I still remember the day when my mother handed me a package from the Fulfillment Fund. As a 12-year-old, I rarely received packages addressed to me, so I was excited to see what was inside. To my surprise, it was a picture and a letter from my new mentor, Toby Waldorf!

Little did my parents and I know, at the time, how big of an impact Toby and the Fulfillment Fund would make on our lives.

As the youngest in the family and a first-generation Latina, my family members were the only adults that I was close to. Growing up, my parents did their best to provide me with the best possible support system and learning environment, but having limited resources in our community made it difficult for my parents to navigate the education system.

Like many first-generation families, learning a new language and becoming familiar with a new city was challenging. My mother, who had received her degree in Guatemala, had to restart her life at the bottom, learn how to ask the right questions, be persistent in making sure I attended the best schools in my neighborhood, and stay connected to people who could support us.

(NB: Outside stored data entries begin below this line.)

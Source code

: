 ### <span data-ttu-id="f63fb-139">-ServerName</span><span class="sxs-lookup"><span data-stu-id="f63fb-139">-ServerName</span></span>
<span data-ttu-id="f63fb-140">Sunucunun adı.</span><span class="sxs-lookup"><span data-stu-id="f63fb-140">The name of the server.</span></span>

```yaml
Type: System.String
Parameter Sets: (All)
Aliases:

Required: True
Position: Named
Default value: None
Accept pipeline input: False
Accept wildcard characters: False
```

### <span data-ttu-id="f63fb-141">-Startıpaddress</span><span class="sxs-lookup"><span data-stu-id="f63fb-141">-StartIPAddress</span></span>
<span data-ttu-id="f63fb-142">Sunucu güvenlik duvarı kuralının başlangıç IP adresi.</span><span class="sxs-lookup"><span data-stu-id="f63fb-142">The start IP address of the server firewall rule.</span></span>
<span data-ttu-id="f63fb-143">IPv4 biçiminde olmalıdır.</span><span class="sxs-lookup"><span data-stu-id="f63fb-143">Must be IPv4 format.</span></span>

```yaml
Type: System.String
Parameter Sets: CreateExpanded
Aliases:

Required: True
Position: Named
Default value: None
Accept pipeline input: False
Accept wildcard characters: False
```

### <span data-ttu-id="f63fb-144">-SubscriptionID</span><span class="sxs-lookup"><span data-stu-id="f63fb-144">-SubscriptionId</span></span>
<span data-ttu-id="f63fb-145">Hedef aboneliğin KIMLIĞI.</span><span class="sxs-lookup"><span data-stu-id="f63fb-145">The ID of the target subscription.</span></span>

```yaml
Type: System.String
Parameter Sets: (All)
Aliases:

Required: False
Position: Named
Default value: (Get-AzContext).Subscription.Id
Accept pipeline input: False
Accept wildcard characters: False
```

Supporting Students and Families

Today, as a staff member at the Fulfillment Fund, I hear this same story from students' parents all the time. Not only is this a struggle for parents from other countries but also those who were born in the U.S. The education system is always changing, but many parents feel they are the last ones to know about these changes. “How can parents support their children when they don’t feel supported themselves?” one parent told me. Thankfully for my parents and myself, my mentor Toby introduced us to the Fulfillment Fund and other programs. Not only did the Fulfillment Fund support my relationship with Toby as mentor and mentee, the staff also made sure that I stayed on track in graduating high school, exposed me to new colleges and helped me through the college application process.

Toby, who was a college counselor herself, helped me open up more, be less shy, and network with new people around me. The idea of having her as my mentor was odd at first, but her compassion and support allowed me to get comfortable with her very quickly. When I was in high school, she encouraged me to stay connected with the Fulfillment Fund at events and sign up for SAT prep courses, a weeklong trip to visit colleges in Northern California, and volunteer opportunities.

My Mentor Program Advisor, Jessica, not only helped me navigate the college application process and FAFSA (Free Application for Federal Student Aid), she also helped my parents feel at ease, knowing we had someone to call at any time.

Now as a Mentor Program Advisor myself, I get an opportunity to make these connections with students, parents, and mentors just like the Fulfillment Fund did with my family. A few days ago, I visited a few of my 7th grade students and got a chance to hear all their stories about the outings they have taken with their mentors so far. Those moments where I get a chance to hear from students and mentors are very meaningful to me because it shows how mentoring programs like the Fulfillment Fund can make a big impact in a child’s development, socially and educationally.

As we approach the end of the school year, I am very excited to hear about our mentors' strong bonds with their mentees and see our seniors graduate and go off to college!!

Jennifer Villaman is a Mentor Program Advisor at the Fulfillment Fund.